## Exercise
Set down each record that follows exactly. Drop the images.

## The data
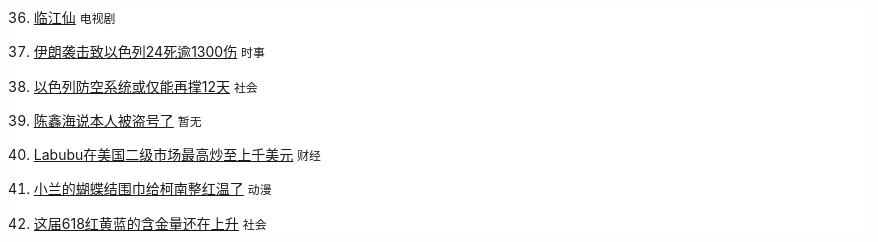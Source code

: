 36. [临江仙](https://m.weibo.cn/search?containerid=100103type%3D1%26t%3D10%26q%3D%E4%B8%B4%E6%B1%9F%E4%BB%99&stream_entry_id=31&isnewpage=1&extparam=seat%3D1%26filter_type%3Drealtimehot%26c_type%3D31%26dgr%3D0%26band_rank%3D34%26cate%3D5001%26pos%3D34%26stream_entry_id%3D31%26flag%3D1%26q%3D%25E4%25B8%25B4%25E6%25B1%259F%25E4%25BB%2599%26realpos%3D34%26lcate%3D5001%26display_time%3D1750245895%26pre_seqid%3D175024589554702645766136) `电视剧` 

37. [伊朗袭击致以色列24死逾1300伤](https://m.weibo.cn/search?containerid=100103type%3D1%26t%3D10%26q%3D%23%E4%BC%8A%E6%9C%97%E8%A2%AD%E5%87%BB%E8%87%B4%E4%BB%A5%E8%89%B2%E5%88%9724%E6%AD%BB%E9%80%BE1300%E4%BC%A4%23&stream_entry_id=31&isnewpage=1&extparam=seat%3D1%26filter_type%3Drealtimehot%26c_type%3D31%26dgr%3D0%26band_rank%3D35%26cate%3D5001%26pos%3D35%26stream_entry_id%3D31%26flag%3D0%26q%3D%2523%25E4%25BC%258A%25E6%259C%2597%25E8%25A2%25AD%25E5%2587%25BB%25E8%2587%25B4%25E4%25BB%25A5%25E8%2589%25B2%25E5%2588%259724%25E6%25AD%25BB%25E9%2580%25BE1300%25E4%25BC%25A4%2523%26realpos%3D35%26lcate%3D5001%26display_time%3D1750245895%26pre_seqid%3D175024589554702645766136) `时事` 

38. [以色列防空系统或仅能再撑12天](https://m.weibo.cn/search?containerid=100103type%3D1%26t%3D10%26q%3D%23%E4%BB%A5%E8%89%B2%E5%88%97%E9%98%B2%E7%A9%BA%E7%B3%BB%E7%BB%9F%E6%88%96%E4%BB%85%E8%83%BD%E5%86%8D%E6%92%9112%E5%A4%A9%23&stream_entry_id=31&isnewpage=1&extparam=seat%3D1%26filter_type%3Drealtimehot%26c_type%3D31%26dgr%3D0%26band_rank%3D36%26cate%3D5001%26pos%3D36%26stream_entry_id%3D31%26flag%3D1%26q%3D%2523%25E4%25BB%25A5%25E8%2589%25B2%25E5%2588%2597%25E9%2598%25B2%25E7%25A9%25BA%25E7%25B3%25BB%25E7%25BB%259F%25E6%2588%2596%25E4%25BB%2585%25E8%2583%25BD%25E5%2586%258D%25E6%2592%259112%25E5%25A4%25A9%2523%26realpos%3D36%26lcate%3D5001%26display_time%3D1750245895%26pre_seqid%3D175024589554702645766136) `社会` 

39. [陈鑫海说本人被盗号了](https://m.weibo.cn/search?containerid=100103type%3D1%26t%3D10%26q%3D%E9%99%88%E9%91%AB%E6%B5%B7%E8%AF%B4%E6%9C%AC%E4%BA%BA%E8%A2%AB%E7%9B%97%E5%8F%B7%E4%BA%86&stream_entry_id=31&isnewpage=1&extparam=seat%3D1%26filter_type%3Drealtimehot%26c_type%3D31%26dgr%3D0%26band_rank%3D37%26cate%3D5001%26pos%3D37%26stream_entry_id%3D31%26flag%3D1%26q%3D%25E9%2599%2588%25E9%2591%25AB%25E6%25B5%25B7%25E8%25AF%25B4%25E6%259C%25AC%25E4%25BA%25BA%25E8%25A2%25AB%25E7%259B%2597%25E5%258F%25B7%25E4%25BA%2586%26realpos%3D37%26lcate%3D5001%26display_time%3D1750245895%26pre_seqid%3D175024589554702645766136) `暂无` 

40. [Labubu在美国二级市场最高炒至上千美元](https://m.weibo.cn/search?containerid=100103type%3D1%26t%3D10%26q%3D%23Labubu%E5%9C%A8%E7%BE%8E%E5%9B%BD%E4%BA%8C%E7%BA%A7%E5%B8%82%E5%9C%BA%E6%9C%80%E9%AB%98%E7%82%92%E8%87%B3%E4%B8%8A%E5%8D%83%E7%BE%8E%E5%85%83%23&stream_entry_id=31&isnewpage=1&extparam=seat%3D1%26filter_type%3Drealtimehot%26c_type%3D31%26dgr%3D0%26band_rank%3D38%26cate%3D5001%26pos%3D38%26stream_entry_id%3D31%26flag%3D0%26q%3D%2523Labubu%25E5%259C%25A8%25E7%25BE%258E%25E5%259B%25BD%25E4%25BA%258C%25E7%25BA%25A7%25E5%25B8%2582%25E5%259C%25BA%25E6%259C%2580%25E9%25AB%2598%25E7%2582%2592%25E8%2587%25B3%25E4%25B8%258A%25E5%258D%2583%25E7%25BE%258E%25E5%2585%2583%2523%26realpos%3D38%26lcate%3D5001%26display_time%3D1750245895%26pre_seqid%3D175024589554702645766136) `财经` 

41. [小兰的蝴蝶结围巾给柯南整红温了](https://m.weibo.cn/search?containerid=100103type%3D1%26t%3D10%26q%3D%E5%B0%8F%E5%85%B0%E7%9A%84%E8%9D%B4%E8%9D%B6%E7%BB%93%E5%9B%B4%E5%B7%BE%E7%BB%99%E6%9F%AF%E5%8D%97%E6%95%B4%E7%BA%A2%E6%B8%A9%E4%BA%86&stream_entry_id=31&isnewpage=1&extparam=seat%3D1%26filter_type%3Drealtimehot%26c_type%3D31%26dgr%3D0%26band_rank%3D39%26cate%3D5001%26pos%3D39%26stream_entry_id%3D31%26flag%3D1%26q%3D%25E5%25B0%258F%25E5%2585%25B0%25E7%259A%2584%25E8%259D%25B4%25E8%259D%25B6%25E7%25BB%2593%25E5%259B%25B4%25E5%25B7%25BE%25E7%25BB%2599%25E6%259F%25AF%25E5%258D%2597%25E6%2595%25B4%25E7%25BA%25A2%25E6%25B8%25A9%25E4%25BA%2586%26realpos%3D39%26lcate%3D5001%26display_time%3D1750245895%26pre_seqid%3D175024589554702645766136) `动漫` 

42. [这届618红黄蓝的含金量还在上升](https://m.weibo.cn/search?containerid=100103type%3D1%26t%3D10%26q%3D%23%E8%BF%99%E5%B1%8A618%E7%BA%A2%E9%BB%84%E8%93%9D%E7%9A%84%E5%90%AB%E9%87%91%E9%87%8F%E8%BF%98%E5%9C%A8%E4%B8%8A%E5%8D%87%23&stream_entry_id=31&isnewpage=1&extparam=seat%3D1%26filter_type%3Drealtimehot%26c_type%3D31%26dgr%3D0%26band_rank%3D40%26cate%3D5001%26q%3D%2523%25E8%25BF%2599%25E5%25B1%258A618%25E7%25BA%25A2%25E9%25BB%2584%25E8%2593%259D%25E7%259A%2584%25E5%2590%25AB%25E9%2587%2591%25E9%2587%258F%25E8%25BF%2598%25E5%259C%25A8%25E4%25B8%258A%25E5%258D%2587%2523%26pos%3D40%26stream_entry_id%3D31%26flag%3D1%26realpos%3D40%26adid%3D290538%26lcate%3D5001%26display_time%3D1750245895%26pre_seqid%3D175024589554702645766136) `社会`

## Expected output
Source code

: 36. [临江仙](https://m.weibo.cn/search?containerid=100103type%3D1%26t%3D10%26q%3D%E4%B8%B4%E6%B1%9F%E4%BB%99&stream_entry_id=31&isnewpage=1&extparam=seat%3D1%26filter_type%3Drealtimehot%26c_type%3D31%26dgr%3D0%26band_rank%3D34%26cate%3D5001%26pos%3D34%26stream_entry_id%3D31%26flag%3D1%26q%3D%25E4%25B8%25B4%25E6%25B1%259F%25E4%25BB%2599%26realpos%3D34%26lcate%3D5001%26display_time%3D1750245895%26pre_seqid%3D175024589554702645766136) `电视剧` 

37. [伊朗袭击致以色列24死逾1300伤](https://m.weibo.cn/search?containerid=100103type%3D1%26t%3D10%26q%3D%23%E4%BC%8A%E6%9C%97%E8%A2%AD%E5%87%BB%E8%87%B4%E4%BB%A5%E8%89%B2%E5%88%9724%E6%AD%BB%E9%80%BE1300%E4%BC%A4%23&stream_entry_id=31&isnewpage=1&extparam=seat%3D1%26filter_type%3Drealtimehot%26c_type%3D31%26dgr%3D0%26band_rank%3D35%26cate%3D5001%26pos%3D35%26stream_entry_id%3D31%26flag%3D0%26q%3D%2523%25E4%25BC%258A%25E6%259C%2597%25E8%25A2%25AD%25E5%2587%25BB%25E8%2587%25B4%25E4%25BB%25A5%25E8%2589%25B2%25E5%2588%259724%25E6%25AD%25BB%25E9%2580%25BE1300%25E4%25BC%25A4%2523%26realpos%3D35%26lcate%3D5001%26display_time%3D1750245895%26pre_seqid%3D175024589554702645766136) `时事` 

38. [以色列防空系统或仅能再撑12天](https://m.weibo.cn/search?containerid=100103type%3D1%26t%3D10%26q%3D%23%E4%BB%A5%E8%89%B2%E5%88%97%E9%98%B2%E7%A9%BA%E7%B3%BB%E7%BB%9F%E6%88%96%E4%BB%85%E8%83%BD%E5%86%8D%E6%92%9112%E5%A4%A9%23&stream_entry_id=31&isnewpage=1&extparam=seat%3D1%26filter_type%3Drealtimehot%26c_type%3D31%26dgr%3D0%26band_rank%3D36%26cate%3D5001%26pos%3D36%26stream_entry_id%3D31%26flag%3D1%26q%3D%2523%25E4%25BB%25A5%25E8%2589%25B2%25E5%2588%2597%25E9%2598%25B2%25E7%25A9%25BA%25E7%25B3%25BB%25E7%25BB%259F%25E6%2588%2596%25E4%25BB%2585%25E8%2583%25BD%25E5%2586%258D%25E6%2592%259112%25E5%25A4%25A9%2523%26realpos%3D36%26lcate%3D5001%26display_time%3D1750245895%26pre_seqid%3D175024589554702645766136) `社会` 

39. [陈鑫海说本人被盗号了](https://m.weibo.cn/search?containerid=100103type%3D1%26t%3D10%26q%3D%E9%99%88%E9%91%AB%E6%B5%B7%E8%AF%B4%E6%9C%AC%E4%BA%BA%E8%A2%AB%E7%9B%97%E5%8F%B7%E4%BA%86&stream_entry_id=31&isnewpage=1&extparam=seat%3D1%26filter_type%3Drealtimehot%26c_type%3D31%26dgr%3D0%26band_rank%3D37%26cate%3D5001%26pos%3D37%26stream_entry_id%3D31%26flag%3D1%26q%3D%25E9%2599%2588%25E9%2591%25AB%25E6%25B5%25B7%25E8%25AF%25B4%25E6%259C%25AC%25E4%25BA%25BA%25E8%25A2%25AB%25E7%259B%2597%25E5%258F%25B7%25E4%25BA%2586%26realpos%3D37%26lcate%3D5001%26display_time%3D1750245895%26pre_seqid%3D175024589554702645766136) `暂无` 

40. [Labubu在美国二级市场最高炒至上千美元](https://m.weibo.cn/search?containerid=100103type%3D1%26t%3D10%26q%3D%23Labubu%E5%9C%A8%E7%BE%8E%E5%9B%BD%E4%BA%8C%E7%BA%A7%E5%B8%82%E5%9C%BA%E6%9C%80%E9%AB%98%E7%82%92%E8%87%B3%E4%B8%8A%E5%8D%83%E7%BE%8E%E5%85%83%23&stream_entry_id=31&isnewpage=1&extparam=seat%3D1%26filter_type%3Drealtimehot%26c_type%3D31%26dgr%3D0%26band_rank%3D38%26cate%3D5001%26pos%3D38%26stream_entry_id%3D31%26flag%3D0%26q%3D%2523Labubu%25E5%259C%25A8%25E7%25BE%258E%25E5%259B%25BD%25E4%25BA%258C%25E7%25BA%25A7%25E5%25B8%2582%25E5%259C%25BA%25E6%259C%2580%25E9%25AB%2598%25E7%2582%2592%25E8%2587%25B3%25E4%25B8%258A%25E5%258D%2583%25E7%25BE%258E%25E5%2585%2583%2523%26realpos%3D38%26lcate%3D5001%26display_time%3D1750245895%26pre_seqid%3D175024589554702645766136) `财经` 

41. [小兰的蝴蝶结围巾给柯南整红温了](https://m.weibo.cn/search?containerid=100103type%3D1%26t%3D10%26q%3D%E5%B0%8F%E5%85%B0%E7%9A%84%E8%9D%B4%E8%9D%B6%E7%BB%93%E5%9B%B4%E5%B7%BE%E7%BB%99%E6%9F%AF%E5%8D%97%E6%95%B4%E7%BA%A2%E6%B8%A9%E4%BA%86&stream_entry_id=31&isnewpage=1&extparam=seat%3D1%26filter_type%3Drealtimehot%26c_type%3D31%26dgr%3D0%26band_rank%3D39%26cate%3D5001%26pos%3D39%26stream_entry_id%3D31%26flag%3D1%26q%3D%25E5%25B0%258F%25E5%2585%25B0%25E7%259A%2584%25E8%259D%25B4%25E8%259D%25B6%25E7%25BB%2593%25E5%259B%25B4%25E5%25B7%25BE%25E7%25BB%2599%25E6%259F%25AF%25E5%258D%2597%25E6%2595%25B4%25E7%25BA%25A2%25E6%25B8%25A9%25E4%25BA%2586%26realpos%3D39%26lcate%3D5001%26display_time%3D1750245895%26pre_seqid%3D175024589554702645766136) `动漫` 

42. [这届618红黄蓝的含金量还在上升](https://m.weibo.cn/search?containerid=100103type%3D1%26t%3D10%26q%3D%23%E8%BF%99%E5%B1%8A618%E7%BA%A2%E9%BB%84%E8%93%9D%E7%9A%84%E5%90%AB%E9%87%91%E9%87%8F%E8%BF%98%E5%9C%A8%E4%B8%8A%E5%8D%87%23&stream_entry_id=31&isnewpage=1&extparam=seat%3D1%26filter_type%3Drealtimehot%26c_type%3D31%26dgr%3D0%26band_rank%3D40%26cate%3D5001%26q%3D%2523%25E8%25BF%2599%25E5%25B1%258A618%25E7%25BA%25A2%25E9%25BB%2584%25E8%2593%259D%25E7%259A%2584%25E5%2590%25AB%25E9%2587%2591%25E9%2587%258F%25E8%25BF%2598%25E5%259C%25A8%25E4%25B8%258A%25E5%258D%2587%2523%26pos%3D40%26stream_entry_id%3D31%26flag%3D1%26realpos%3D40%26adid%3D290538%26lcate%3D5001%26display_time%3D1750245895%26pre_seqid%3D175024589554702645766136) `社会`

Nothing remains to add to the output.